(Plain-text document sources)
########################################

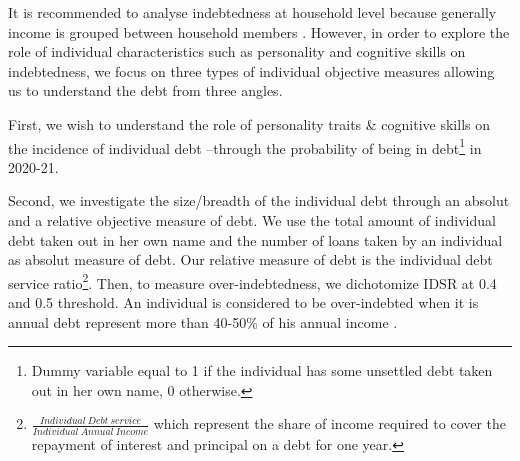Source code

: \documentclass[a4paper, 11pt, onecolumn]{article}
\begin{document}
It is recommended to analyse indebtedness at household level because generally income is grouped between household members \citep{European2010}.
However, in order to explore the role of individual characteristics such as personality and cognitive skills on indebtedness, we focus on three types of individual objective measures allowing us to understand the debt from three angles.

First, we wish to understand the role of personality traits \& cognitive skills on the incidence of individual debt --through the probability of being in debt\footnote{Dummy variable equal to 1 if the individual has some unsettled debt taken out in her own name, 0 otherwise.} in 2020-21.

Second, we investigate the size/breadth of the individual debt through an absolut and a relative objective measure of debt. 
We use the total amount of individual debt taken out in her own name and the number of loans taken by an individual as absolut measure of debt.
Our relative measure of debt is the individual debt service ratio\footnote{$\frac{Individual~Debt~service}{Individual~Annual~Income}$ which represent the share of income required to cover the repayment of interest and principal on a debt for one year.}.
Then, to measure over-indebtedness, we dichotomize IDSR at 0.4 and 0.5 threshold.
An individual is considered to be over-indebted when it is annual debt represent more than 40-50\% of his annual income \citep{Chichaibelu2017, DAlessio2013}.


\end{document}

########################################

**WORK ITEM:**
Find every line of the data above that holds the word "skills", then state how many there are and nothing else.

**TASK OUTPUT:**
2